Data was taken from the "Standard Solar Model BS05(AGS, OP): this included solar density, solar pressure, mass and pressure for 800 points along a solar radius.

A code was then drafted which placed a 'bubble' of gas at some point on the radius, and the density was calculated via the Ideal Gas Law. This was done incorrectly for a few days, with the density of the hotter cell being calculated as much higher than the cooler surrounding sun. This occurred, as the data was not in Pascals or kg/m^3, but rather Dynes and g/cm^3. A factor of 0.6 was also added in, which represented the mean mass of the Sun.

The code used (bubble.py) asks the user for an initial mass in Mkg, inital radius and initial temperature in MK. From this, it calculates the density of the cell at every point along the radius until 0.95 solar radii. It shows the 'measured' density of the Sun above this on the same graph. It also calculates the volume of the cell at the initial point along the radius.

The output looks like this:

In [2]: % run -i bubble.py

Mass (Mkg): 500

Radial Fraction: 0.74

Temperature (MK): 2.7

For a cell of mass 500E6 kg, the volume is 4653384.02 cubic metres

http://www.sns.ias.edu/~jnb/SNdata/sndata.html#bs2005 - Data used.

First Steps

This Seán Blake's blog, which will document the progress of his Senior Sophister project entitled "Convective Instabilities in the Sun".

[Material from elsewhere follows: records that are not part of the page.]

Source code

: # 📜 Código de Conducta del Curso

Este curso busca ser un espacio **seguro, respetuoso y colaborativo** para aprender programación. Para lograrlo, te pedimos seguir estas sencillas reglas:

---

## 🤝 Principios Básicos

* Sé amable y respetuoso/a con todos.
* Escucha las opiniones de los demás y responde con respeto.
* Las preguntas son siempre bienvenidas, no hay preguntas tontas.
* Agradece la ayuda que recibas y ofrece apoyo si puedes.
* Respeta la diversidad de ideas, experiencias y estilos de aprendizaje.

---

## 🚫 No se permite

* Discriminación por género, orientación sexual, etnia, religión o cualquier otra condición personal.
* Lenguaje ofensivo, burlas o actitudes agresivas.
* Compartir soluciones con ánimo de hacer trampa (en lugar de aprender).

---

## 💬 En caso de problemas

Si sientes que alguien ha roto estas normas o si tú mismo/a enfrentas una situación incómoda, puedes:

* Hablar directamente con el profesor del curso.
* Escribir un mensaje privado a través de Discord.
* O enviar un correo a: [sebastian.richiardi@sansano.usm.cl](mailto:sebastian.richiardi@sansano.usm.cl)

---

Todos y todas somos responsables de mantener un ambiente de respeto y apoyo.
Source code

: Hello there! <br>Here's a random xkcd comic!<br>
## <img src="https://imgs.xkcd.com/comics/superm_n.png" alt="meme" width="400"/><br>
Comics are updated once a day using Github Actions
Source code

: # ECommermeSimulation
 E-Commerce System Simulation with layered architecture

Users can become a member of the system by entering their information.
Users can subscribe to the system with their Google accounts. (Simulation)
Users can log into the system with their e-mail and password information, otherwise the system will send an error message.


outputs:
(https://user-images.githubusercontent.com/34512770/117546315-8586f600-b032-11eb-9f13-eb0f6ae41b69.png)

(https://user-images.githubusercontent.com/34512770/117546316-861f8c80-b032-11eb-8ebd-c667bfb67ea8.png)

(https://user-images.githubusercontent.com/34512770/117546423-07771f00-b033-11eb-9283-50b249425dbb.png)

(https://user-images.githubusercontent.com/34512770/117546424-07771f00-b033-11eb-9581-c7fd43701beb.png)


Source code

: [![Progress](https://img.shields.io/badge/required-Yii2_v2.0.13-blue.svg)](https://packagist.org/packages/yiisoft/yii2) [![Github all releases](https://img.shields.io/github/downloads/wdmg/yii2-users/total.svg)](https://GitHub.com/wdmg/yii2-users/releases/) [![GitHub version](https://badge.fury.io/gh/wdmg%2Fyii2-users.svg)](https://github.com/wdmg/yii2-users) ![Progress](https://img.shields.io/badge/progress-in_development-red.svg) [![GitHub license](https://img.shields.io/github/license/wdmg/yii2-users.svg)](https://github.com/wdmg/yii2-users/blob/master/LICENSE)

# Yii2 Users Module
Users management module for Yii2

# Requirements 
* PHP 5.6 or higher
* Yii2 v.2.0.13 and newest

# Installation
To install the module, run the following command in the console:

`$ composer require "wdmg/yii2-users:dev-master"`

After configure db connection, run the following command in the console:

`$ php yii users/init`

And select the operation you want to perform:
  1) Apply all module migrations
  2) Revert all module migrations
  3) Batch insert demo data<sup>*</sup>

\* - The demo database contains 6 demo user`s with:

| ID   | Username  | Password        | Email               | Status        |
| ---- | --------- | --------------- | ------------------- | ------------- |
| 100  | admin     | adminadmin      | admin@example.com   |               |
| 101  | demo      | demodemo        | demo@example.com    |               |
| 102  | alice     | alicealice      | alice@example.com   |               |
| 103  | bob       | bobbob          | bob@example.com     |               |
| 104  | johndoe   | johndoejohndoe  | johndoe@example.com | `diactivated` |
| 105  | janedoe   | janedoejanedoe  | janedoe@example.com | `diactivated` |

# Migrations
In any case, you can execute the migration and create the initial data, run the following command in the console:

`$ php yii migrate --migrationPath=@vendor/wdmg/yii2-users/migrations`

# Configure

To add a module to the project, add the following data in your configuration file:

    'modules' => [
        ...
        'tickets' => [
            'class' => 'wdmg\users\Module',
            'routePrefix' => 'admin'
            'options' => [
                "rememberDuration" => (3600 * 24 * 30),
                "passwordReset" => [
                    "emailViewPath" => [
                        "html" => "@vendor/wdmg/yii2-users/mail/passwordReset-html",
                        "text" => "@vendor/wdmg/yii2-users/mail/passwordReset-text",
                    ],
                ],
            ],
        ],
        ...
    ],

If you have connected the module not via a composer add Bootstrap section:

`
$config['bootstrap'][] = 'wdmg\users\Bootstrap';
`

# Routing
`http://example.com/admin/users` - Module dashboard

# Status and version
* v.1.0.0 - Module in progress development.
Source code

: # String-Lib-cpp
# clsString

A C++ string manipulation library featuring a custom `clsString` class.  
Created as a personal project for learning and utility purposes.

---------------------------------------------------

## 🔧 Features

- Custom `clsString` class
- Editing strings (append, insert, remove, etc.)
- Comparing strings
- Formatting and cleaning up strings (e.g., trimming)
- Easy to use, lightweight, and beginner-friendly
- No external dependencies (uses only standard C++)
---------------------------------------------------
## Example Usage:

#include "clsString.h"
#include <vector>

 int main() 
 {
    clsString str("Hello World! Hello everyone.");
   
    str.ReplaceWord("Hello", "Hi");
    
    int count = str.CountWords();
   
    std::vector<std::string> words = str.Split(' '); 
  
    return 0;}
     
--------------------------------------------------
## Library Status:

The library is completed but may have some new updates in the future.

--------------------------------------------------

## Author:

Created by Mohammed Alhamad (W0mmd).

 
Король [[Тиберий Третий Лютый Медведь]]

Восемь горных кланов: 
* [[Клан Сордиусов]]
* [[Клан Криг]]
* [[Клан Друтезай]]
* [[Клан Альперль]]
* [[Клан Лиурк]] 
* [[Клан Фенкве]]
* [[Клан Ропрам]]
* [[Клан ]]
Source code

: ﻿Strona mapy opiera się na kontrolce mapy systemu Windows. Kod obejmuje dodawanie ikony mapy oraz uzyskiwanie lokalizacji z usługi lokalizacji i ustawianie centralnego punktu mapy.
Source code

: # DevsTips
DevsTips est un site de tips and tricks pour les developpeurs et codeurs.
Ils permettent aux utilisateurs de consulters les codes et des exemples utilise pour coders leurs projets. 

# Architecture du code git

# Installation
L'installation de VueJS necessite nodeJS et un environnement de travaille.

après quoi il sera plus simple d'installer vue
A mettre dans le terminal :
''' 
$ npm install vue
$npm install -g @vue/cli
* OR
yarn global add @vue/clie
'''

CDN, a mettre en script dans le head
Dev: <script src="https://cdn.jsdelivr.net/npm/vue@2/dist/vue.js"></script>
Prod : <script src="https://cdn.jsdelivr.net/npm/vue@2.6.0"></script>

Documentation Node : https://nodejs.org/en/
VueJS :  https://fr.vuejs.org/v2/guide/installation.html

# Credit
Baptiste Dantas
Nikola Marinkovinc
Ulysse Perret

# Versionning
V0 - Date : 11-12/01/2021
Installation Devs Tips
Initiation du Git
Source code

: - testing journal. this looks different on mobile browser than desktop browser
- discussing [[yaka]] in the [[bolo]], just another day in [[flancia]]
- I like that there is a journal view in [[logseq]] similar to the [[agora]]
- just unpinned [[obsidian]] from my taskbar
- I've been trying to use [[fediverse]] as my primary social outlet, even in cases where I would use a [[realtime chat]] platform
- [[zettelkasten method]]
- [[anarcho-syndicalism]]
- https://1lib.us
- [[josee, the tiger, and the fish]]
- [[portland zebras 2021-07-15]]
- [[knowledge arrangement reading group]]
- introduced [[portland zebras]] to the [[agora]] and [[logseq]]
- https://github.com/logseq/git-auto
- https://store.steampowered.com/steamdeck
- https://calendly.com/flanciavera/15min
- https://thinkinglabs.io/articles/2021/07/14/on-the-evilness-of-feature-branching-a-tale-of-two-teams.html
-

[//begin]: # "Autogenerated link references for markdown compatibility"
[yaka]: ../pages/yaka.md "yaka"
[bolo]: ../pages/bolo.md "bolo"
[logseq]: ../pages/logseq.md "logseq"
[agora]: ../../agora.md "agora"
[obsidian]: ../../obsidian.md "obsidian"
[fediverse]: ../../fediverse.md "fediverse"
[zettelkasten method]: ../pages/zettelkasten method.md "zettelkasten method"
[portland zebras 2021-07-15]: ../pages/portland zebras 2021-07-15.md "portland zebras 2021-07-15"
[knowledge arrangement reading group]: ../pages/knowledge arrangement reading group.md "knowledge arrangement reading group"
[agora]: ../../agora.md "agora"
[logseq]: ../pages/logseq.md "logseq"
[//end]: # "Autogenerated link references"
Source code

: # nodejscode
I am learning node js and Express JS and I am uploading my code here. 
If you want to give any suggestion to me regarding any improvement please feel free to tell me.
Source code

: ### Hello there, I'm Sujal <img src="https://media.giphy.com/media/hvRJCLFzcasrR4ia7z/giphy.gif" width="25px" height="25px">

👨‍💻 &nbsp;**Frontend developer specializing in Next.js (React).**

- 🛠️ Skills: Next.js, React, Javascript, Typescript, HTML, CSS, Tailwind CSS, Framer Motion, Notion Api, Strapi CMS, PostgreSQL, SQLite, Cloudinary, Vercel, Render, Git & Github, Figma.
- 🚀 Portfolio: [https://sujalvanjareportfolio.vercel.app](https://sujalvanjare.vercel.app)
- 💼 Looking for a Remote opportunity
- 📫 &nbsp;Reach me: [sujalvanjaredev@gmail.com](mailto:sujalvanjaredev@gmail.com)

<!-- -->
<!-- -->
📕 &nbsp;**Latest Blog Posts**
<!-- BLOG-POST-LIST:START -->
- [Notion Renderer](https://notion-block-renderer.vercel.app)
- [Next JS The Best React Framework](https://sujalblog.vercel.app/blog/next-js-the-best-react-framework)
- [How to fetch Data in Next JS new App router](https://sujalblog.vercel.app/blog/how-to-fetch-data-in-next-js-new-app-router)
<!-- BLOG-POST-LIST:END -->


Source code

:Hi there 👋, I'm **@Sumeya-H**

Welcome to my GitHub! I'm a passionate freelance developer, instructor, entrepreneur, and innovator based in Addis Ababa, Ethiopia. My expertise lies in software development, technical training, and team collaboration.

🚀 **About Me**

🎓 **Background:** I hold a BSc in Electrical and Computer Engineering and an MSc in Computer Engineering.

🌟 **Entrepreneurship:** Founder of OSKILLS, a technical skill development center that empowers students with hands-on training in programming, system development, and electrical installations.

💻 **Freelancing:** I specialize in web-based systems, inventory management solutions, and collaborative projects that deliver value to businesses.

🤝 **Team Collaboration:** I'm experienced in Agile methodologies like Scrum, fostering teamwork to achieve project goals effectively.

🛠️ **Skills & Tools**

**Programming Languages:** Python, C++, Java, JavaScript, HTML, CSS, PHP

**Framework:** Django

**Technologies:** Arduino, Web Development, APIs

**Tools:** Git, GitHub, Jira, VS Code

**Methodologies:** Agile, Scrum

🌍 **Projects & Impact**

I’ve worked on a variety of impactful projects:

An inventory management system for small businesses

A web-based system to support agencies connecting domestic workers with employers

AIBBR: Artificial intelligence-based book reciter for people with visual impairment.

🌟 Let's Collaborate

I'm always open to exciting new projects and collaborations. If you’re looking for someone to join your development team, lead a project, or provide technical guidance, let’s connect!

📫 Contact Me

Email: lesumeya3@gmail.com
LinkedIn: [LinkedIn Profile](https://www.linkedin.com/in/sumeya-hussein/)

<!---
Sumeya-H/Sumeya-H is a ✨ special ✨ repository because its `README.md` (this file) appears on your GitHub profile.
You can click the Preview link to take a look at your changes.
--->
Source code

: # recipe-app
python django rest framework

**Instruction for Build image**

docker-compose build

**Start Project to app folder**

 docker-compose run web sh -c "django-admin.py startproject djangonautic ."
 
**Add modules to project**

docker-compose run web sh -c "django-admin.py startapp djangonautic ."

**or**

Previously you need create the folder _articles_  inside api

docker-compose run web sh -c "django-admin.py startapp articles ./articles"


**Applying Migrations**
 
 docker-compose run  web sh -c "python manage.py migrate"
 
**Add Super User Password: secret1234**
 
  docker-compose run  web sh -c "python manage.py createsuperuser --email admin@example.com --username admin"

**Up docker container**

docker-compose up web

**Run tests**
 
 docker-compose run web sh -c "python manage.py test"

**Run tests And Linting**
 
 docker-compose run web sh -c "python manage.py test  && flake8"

The objective of this project is to create a code which will simulate the upper 30% of the Sun (from tachocline to surface), and see how the behaviours of rising plasma cells are affected by their characteristics. A follow on objective of this project is to see if the depth of convective instability for cell sizes can be predicted with this model.

At the time of starting this blog, I am 2 weeks into the project. My immediate objectives are as follows:

1) Get density, gravity, temperature and pressure distribution for Sun.

2) For cell, insert initial mass, temperature and initial radial position.

3) Calculate volume/density of cell and each radial position based on ideal gas law.

4) From this, calculate buoyancy force.

5) Choose minimum timescale to calculate motion upwards of cell.

6) After each iteration, calculate anew density, buoyancy etc.

7) Discover and model what makes cells disperse/break up.

8) Make visualisation for this model.

Also to be added to this model: drag, heat transfer. So far, I am at step 4.